Quais são as palavras que mudaram com a nova ortografia?
Cara, essa nova ortografia me pegou de surpresa! Lembro que estava estudando para a prova de português em 2023, ali em novembro, e vi a mudança no livro didático – quase infartei! Tipo, estudei a vida toda com acento circunflexo em "enjoo", e agora, puf, sumiu. Fiquei horas pensando: "Meu Deus, vão me reprovar por causa disso?". Aquele sentimento de insegurança, sabe?
A lista de mudanças foi tipo um choque:
Voo(s), enjoo(s), perdoo, magoo, abençoo: Essas palavras com "ôo(s)" perderam o acento. Ainda me sinto estranha escrevendo "voo" sem acento, parece errado! Mas, estou me adaptando.
Eles creem, deem, leem, veem, releem, preveem: Os verbos com "êem" também foram afetados. A mesma coisa, anos escrevendo com acento, e agora... tava tipo, "tá, tudo bem. preciso aprender de novo. mas que raiva!"
A prova em si foi um pouco estranha, fiquei com medo de errar por causa dessa nova regra, mas deu tudo certo! Graças a Deus, né? Ainda me pego escrevendo algumas palavras com acento por hábito. Tipo, uma coisa meio inconsciente mesmo, mas já tô melhorando. Acho que com o tempo, vai ficar natural escrever sem o acento, mas confesso que ainda sinto falta, sabe? É uma parte da minha história de estudos.
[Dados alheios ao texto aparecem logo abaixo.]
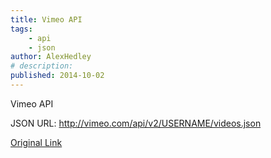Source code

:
 ```yaml
---
title: Vimeo API
tags:
    - api
    - json
author: AlexHedley
# description: 
published: 2014-10-02
---
```


Vimeo API

JSON URL: http://vimeo.com/api/v2/USERNAME/videos.json

[Original Link](https://alexhedley.wordpress.com/2014/10/02/vimeo-api/)
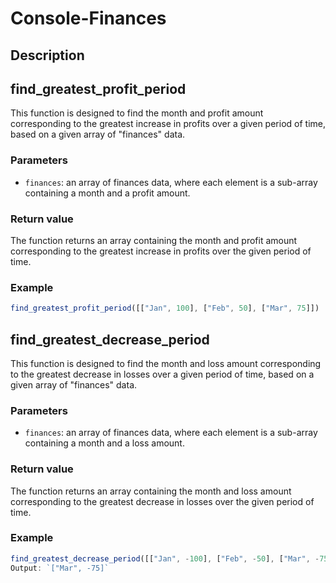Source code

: # Console-Finances

## Description

## find_greatest_profit_period

This function is designed to find the month and profit amount corresponding to the greatest increase in profits over a given period of time, based on a given array of "finances" data.

### Parameters
- `finances`: an array of finances data, where each element is a sub-array containing a month and a profit amount.

### Return value
The function returns an array containing the month and profit amount corresponding to the greatest increase in profits over the given period of time.

### Example
```JavaScript
find_greatest_profit_period([["Jan", 100], ["Feb", 50], ["Mar", 75]])
```


## find_greatest_decrease_period

This function is designed to find the month and loss amount corresponding to the greatest decrease in losses over a given period of time, based on a given array of "finances" data.

### Parameters
- `finances`: an array of finances data, where each element is a sub-array containing a month and a loss amount.

### Return value
The function returns an array containing the month and loss amount corresponding to the greatest decrease in losses over the given period of time.

### Example
```JavaScript
find_greatest_decrease_period([["Jan", -100], ["Feb", -50], ["Mar", -75]])
Output: `["Mar", -75]` 
```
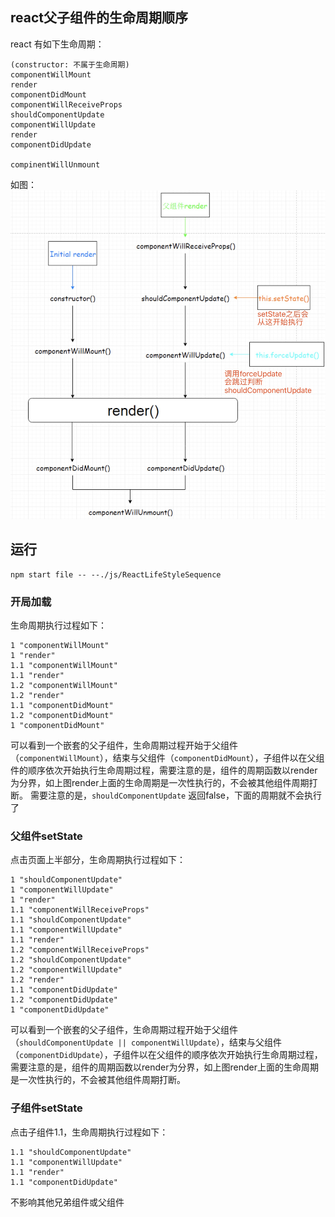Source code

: ## react父子组件的生命周期顺序
react 有如下生命周期：
```
(constructor: 不属于生命周期)
componentWillMount
render
componentDidMount
componentWillReceiveProps
shouldComponentUpdate
componentWillUpdate
render
componentDidUpdate

compinentWillUnmount
```

如图：
![lifestyle](./lifestyle.png)

## 运行

```
npm start file -- --./js/ReactLifeStyleSequence
```
### 开局加载

生命周期执行过程如下：

```
1 "componentWillMount"
1 "render"
1.1 "componentWillMount"
1.1 "render"
1.2 "componentWillMount"
1.2 "render"
1.1 "componentDidMount"
1.2 "componentDidMount"
1 "componentDidMount" 
```

可以看到一个嵌套的父子组件，生命周期过程开始于父组件（`componentWillMount`），结束与父组件（`componentDidMount`），子组件以在父组件的顺序依次开始执行生命周期过程，需要注意的是，组件的周期函数以render为分界，如上图render上面的生命周期是一次性执行的，不会被其他组件周期打断。
需要注意的是，`shouldComponentUpdate` 返回false，下面的周期就不会执行了

### 父组件setState

点击页面上半部分，生命周期执行过程如下：
```
1 "shouldComponentUpdate"
1 "componentWillUpdate"
1 "render"
1.1 "componentWillReceiveProps"
1.1 "shouldComponentUpdate"
1.1 "componentWillUpdate"
1.1 "render"
1.2 "componentWillReceiveProps"
1.2 "shouldComponentUpdate"
1.2 "componentWillUpdate"
1.2 "render"
1.1 "componentDidUpdate"
1.2 "componentDidUpdate"
1 "componentDidUpdate"
```
可以看到一个嵌套的父子组件，生命周期过程开始于父组件（`shouldComponentUpdate || componentWillUpdate`），结束与父组件（`componentDidUpdate`），子组件以在父组件的顺序依次开始执行生命周期过程，需要注意的是，组件的周期函数以render为分界，如上图render上面的生命周期是一次性执行的，不会被其他组件周期打断。


### 子组件setState

点击子组件1.1，生命周期执行过程如下：
```
1.1 "shouldComponentUpdate"
1.1 "componentWillUpdate"
1.1 "render"
1.1 "componentDidUpdate"
```
不影响其他兄弟组件或父组件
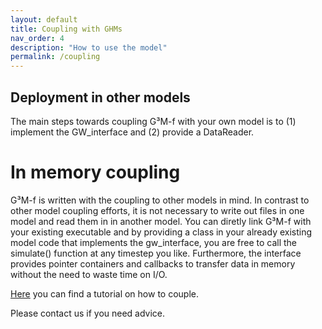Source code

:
 ```yaml
---
layout: default
title: Coupling with GHMs
nav_order: 4
description: "How to use the model"
permalink: /coupling
---
```

## Deployment in other models
The main steps towards coupling G³M-f with your own model is to (1) implement the GW_interface and (2) provide a DataReader.

# In memory coupling
G³M-f is written with the coupling to other models in mind.
In contrast to other model coupling efforts, it is not necessary to write out files in one model and read them in in another model.
You can diretly link G³M-f with your existing executable and by providing a class in your already existing model code that implements the gw_interface, you are free to call the simulate() function at any timestep you like.
Furthermore, the interface provides pointer containers and callbacks to transfer data in memory without the need to waste time on I/O.

[Here](http://globalgroundwatermodel.org/getting_started/coupling) you can find a tutorial on how to couple. 

Please contact us if you need advice.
O que foi mudado no novo acordo ortográfico?
E aí, beleza? Deixa eu te contar uma coisa sobre a nova ortografia, que mudou umas paradas bem importantes, viu? Tipo, antigamente, a gente nem considerava o k, o w e o y como parte da nossa língua, era tipo, "ah, são letras de fora". Esquisito, né?
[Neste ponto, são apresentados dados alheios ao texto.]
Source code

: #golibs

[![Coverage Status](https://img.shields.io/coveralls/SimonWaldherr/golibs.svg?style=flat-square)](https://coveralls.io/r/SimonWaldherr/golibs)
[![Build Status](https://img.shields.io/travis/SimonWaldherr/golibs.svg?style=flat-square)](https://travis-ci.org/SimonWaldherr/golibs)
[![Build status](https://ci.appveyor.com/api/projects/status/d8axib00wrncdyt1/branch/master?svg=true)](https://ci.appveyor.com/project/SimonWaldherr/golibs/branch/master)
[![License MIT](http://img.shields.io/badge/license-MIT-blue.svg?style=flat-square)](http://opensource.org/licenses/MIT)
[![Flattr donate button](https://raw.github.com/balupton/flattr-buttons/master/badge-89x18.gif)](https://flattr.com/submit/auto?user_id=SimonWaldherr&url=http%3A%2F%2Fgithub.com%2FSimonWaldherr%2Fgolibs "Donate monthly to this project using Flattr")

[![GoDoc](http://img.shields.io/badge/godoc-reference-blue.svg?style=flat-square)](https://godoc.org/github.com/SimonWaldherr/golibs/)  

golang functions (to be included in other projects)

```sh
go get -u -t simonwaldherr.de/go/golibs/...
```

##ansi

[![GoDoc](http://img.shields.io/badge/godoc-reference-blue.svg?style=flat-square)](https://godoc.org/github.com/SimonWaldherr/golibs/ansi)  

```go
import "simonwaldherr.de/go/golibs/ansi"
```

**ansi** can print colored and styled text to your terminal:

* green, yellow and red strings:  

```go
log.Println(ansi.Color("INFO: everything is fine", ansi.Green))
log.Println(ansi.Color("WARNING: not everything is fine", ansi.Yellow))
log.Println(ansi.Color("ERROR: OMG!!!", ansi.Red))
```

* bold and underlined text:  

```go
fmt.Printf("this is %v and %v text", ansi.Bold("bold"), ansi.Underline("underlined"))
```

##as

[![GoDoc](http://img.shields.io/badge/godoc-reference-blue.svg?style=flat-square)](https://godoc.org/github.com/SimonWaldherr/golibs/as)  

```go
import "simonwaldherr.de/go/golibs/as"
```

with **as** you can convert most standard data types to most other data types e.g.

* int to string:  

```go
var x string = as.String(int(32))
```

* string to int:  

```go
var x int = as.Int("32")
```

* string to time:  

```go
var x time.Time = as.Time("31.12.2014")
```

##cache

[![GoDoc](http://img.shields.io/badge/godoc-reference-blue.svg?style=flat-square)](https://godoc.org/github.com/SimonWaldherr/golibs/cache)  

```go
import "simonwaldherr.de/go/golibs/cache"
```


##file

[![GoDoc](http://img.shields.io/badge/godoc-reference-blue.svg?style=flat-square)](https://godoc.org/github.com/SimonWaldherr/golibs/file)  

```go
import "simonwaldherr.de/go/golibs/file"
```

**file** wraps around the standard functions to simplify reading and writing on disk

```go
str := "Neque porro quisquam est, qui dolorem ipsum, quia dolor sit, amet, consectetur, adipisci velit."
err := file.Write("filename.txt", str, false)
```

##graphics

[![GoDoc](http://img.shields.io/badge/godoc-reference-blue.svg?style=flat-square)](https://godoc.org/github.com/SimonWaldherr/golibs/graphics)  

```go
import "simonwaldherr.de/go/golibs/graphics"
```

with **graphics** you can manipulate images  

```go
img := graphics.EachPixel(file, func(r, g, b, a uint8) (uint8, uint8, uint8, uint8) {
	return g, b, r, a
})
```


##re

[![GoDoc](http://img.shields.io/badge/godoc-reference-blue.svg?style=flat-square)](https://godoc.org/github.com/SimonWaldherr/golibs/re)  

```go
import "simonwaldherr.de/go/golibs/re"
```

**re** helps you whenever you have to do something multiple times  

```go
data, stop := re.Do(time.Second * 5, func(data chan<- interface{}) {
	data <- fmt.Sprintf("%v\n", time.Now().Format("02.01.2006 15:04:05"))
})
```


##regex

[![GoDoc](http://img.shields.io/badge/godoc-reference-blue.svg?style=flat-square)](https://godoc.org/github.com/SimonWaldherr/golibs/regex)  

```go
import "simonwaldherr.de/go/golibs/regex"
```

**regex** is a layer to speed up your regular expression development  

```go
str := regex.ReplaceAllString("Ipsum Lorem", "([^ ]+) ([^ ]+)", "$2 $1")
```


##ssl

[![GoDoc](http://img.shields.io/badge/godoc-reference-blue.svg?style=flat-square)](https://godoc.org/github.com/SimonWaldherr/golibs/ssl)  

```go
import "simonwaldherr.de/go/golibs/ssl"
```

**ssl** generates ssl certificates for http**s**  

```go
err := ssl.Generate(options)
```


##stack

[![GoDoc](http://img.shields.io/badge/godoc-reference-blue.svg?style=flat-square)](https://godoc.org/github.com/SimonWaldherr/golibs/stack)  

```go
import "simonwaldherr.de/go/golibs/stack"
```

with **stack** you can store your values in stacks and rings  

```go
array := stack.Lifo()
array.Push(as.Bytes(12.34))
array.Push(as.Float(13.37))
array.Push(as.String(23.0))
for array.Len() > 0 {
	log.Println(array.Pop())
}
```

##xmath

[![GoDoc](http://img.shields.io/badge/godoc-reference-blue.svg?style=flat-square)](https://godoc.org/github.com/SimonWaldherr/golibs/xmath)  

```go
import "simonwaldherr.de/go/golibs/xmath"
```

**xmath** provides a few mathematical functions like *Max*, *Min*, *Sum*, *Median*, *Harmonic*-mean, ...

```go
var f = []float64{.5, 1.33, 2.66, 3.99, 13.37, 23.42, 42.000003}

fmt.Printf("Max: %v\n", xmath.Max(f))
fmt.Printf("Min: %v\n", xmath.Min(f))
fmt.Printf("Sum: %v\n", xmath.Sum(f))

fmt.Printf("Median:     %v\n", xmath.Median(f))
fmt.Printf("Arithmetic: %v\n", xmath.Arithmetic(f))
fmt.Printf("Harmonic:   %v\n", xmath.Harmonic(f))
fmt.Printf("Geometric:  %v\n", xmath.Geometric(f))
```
- O alfabeto ficou maior! Antes, essas letras eram meio que hóspedes, sabe? Agora, elas tem cidadania portuguesa oficial!
- Essas letrinhas agora fazem parte de sigla, símbolo... Um monte de coisa!
- As três foram incorporadas oficialmente no alfabeto.
Aí, depois que inventaram esse tal de "novo acordo", virou bagunça total, porque mudaram um monte de coisa que a gente já tava acostumado. Quer dizer, nem tanto bagunça assim, mas deu um nó na cabeça de muita gente. Mas uma das mudanças mais importantes, assim, que eu me lembro, foi essa de oficializar de vez o k, o w e o y.
E ah, só pra constar, tipo, quando eu tava no colégio, a gente aprendia que o alfabeto só tinha 23 letras, acredita? Que loucura! Agora, é 26 e pronto.
Mas tipo, isso afetou um monte de coisa, sabe? Desde nome de marca até palavra do dia a dia. Lembro que a professora de português ficava doida com a gente porque a gente escrevia "show" com "x". Ai ai...
E pra quem fala que isso não muda nada, pensa bem: agora, até em concurso público, essas letras valem ponto! hahaha.
Quais as palavras que tiraram o acento?
Ah, o tempo... e as palavras que dançam, mudam de roupa.
Pára (verbo parar): Já não se curva sob o peso do acento. Penso na minha avó, sempre dizendo "pára com isso, menino!" Agora, a ordem ecoa mais leve, solta.
Pôr (verbo colocar): Era tão grave, tão importante. "Põe isso aqui!", dizia meu pai, com a voz grossa. Sem o acento, parece menos impositivo, mais um convite.
Pêlo (substantivo fio de cabelo) e Pélo (substantivo pelo animal): A diferença sumiu! Lembro da confusão quando era criança, tentando decifrar qual "pelo" era qual. Que ironia, a língua nos pregando peças.
Pêra (fruta) e Pêras (plural de pêra): O som permanece, mas o sinal se foi. As pêras da feira, tão suculentas... perdem um pouco do charme com a mudança.
O acento diferencial... uma memória, um resquício. Parece que a língua, como a vida, busca simplificar-se. Mas sinto falta daquela marca, daquele toque especial.
Outros acentos diferenciais também se foram. Uma nostalgia sutil, como o cheiro de livro velho.